> TASK BRIEF
The answer must consist of each line of the records below that contains the string "subsection".
[MATERIAL TO PROCESS — start]
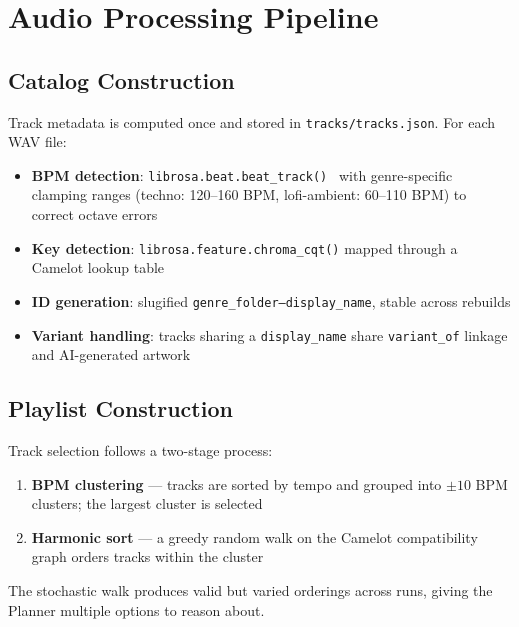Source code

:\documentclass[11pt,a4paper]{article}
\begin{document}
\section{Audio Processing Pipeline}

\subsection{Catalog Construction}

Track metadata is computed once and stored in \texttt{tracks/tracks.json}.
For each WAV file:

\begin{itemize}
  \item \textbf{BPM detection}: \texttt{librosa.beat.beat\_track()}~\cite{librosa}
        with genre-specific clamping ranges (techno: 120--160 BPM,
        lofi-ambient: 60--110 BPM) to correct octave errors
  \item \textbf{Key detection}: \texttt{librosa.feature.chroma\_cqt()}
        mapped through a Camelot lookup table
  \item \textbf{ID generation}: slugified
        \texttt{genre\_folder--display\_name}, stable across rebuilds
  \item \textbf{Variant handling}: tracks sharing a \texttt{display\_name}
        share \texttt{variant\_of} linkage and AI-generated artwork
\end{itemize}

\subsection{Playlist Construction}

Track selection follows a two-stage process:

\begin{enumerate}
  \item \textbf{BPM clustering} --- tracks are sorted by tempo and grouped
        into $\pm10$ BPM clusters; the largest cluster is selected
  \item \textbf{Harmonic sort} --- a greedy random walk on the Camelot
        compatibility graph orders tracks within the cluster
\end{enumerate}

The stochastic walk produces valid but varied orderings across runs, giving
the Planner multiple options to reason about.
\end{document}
[MATERIAL TO PROCESS — finish]
> SOLUTION FOR THIS EXERCISE
\subsection{Catalog Construction}
\subsection{Playlist Construction}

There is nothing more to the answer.